『源氏物語』を原文で読む

広島市中区・安佐北区で源氏物語講座を行っている講師のブログです

訃報

大学時代にお世話になった先生が亡くなられたという連絡がありました。

 

大学時代、私に大学院進学を勧めてくださった先生。

 

二校の受験に失敗してOLになった私に電話をかけてきてくださり、「きみにOLなんて向いてないでしょ。きみは絶対に研究者を目指したほうがいい」と言ってくださった先生。

 

ただの学士、ただのOLだった私に「『源氏物語』に関する本を出すから、一部執筆してください」と依頼してくださった先生。

 

先生のおかげで奮起した私は、東京の満員電車の中でもう一度受験勉強をし、明治大学大学院に合格することができました(余談ですが、その2年前に落ちた大学院は別のところです)。

 

大学院在学中に結婚、出産という道を選んだので(出来ちゃった結婚ではありませんよ)博士号取得は遠のいてしまいましたが、先生は変わらずに「育児も人生にとって大事なことですよ。
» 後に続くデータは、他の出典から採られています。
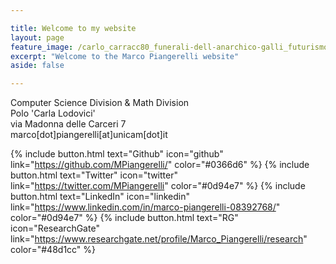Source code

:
 ```yaml
---

title: Welcome to my website
layout: page
feature_image: /carlo_carracc80_funerali-dell-anarchico-galli_futurismo_riassunto_due-minuti-di-arte1.jpg
excerpt: "Welcome to the Marco Piangerelli website"
aside: false 

---
```


Computer Science Division & Math Division <br>
Polo 'Carla Lodovici' <br>
via Madonna delle Carceri 7 <br>
marco[dot]piangerelli[at]unicam[dot]it

{% include button.html text="Github" icon="github" link="https://github.com/MPiangerelli/" color="#0366d6" %} {% include button.html text="Twitter" icon="twitter" link="https://twitter.com/MPiangerelli" color="#0d94e7" %} {% include button.html text="LinkedIn" icon="linkedin" link="https://www.linkedin.com/in/marco-piangerelli-08392768/" color="#0d94e7" %} {% include button.html text="RG" icon="ResearchGate" link="https://www.researchgate.net/profile/Marco_Piangerelli/research" color="#48d1cc" %}






<!-- Global site tag (gtag.js) - Google Analytics -->
<script async src="https://www.googletagmanager.com/gtag/js?id=UA-148503736-1"></script>
<script>
  window.dataLayer = window.dataLayer || [];
  function gtag(){dataLayer.push(arguments);}
  gtag('js', new Date());

  gtag('config', 'UA-148503736-1');
</script>

<!--
<div align="center" style="margin-top:2em">
    <iframe style="background:transparent !important" scrolling="no" frameborder="0" allowtransparency="true" width="300" height="300" src="//rh.revolvermaps.com/w/6/a/c2.php?i=7pci0h9z8v6&amp;m=0&amp;s=300&amp;c=ff0000&amp;cr1=ffffff&amp;f=arial&amp;l=0">
    </iframe>
    <script type="text/javascript" src="//rh.revolvermaps.com/0/0/6.js?i=7pci0h9z8v6&amp;m=0&amp;s=300&amp;c=ff0000&amp;cr1=ffffff&amp;f=arial&amp;l=0" async="async">
    </script>
</div>
-->

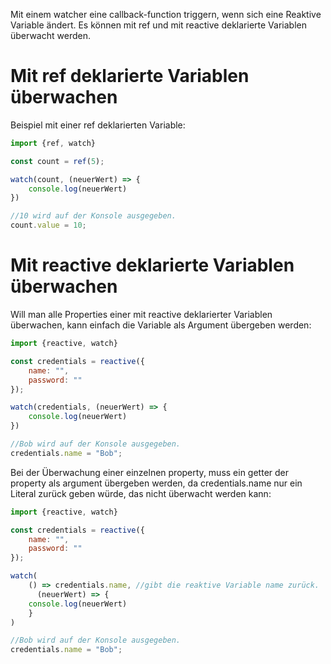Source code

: Mit einem watcher eine callback-function triggern, wenn sich eine Reaktive Variable ändert.
Es können mit ref und mit reactive deklarierte Variablen überwacht werden.

# Mit ref deklarierte Variablen überwachen

Beispiel mit einer ref deklarierten Variable:

```javascript
import {ref, watch}

const count = ref(5);

watch(count, (neuerWert) => {
	console.log(neuerWert)
})

//10 wird auf der Konsole ausgegeben.
count.value = 10;
```

# Mit reactive deklarierte Variablen überwachen

Will man alle Properties einer mit reactive deklarierter Variablen überwachen, kann einfach die Variable als Argument übergeben werden:

```javascript
import {reactive, watch}

const credentials = reactive({
	name: "",
	password: ""
});

watch(credentials, (neuerWert) => {
	console.log(neuerWert)
})

//Bob wird auf der Konsole ausgegeben.
credentials.name = "Bob";
```

Bei der Überwachung einer einzelnen property, muss ein getter der property als argument übergeben werden, da credentials.name nur ein Literal zurück geben würde, das nicht überwacht werden kann:

```javascript
import {reactive, watch}

const credentials = reactive({
	name: "",
	password: ""
});

watch(
	() => credentials.name, //gibt die reaktive Variable name zurück. 
	  (neuerWert) => {
	console.log(neuerWert)
	}
)

//Bob wird auf der Konsole ausgegeben.
credentials.name = "Bob";
```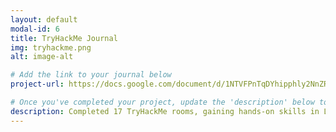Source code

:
 ```yaml
---
layout: default
modal-id: 6
title: TryHackMe Journal
img: tryhackme.png
alt: image-alt

# Add the link to your journal below
project-url: https://docs.google.com/document/d/1NTVFPnTqDYhipphly2NnZR7NaRHi8JghxeuwObC6bss/edit?usp=sharing

# Once you've completed your project, update the 'description' below to this one: Completed 17 TryHackMe rooms, gaining hands-on skills in Linux and Windows fundamentals, log analysis, network troubleshooting with Wireshark, and incident handling with Splunk.
description: Completed 17 TryHackMe rooms, gaining hands-on skills in Linux and Windows fundamentals, log analysis, network troubleshooting with Wireshark, and incident handling with Splunk.
---
```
育児が落ち着いたらまた研究の道に戻りましょうね」と私を励ましてくださいました。

 

赤ちゃんを育てるかたわら、先生からの依頼で『平家物語』に関する本の一部を執筆させていただいたのも良い思い出です。

 

先生との出会いがなかったら、今の私はありません。『源氏物語』の本と『平家物語』の本は私にとって宝物で、私の棺桶に一緒に入れてほしいと家族に遺言しています。

 

もう先生にはお会いできないんだな。3年前のあの日が、先生にお会いできる最後の日だったんだな。

 

そう思うととてもショックでした。

 

「大学の教壇に立ちたい」という夢はまだ叶っていないし(1日だけは講義させてもらったことがあるんですけどね)、叶うか分からないけれど、「カルチャースクールで『源氏物語』を教えることになりました」とご報告したかったな(年賀状には書いたのですが、年賀状を読む前に亡くなられたそうです)。

 

先生、本当にありがとうございました。先生に教えていただいたことを忘れず、これからも頑張っていきます。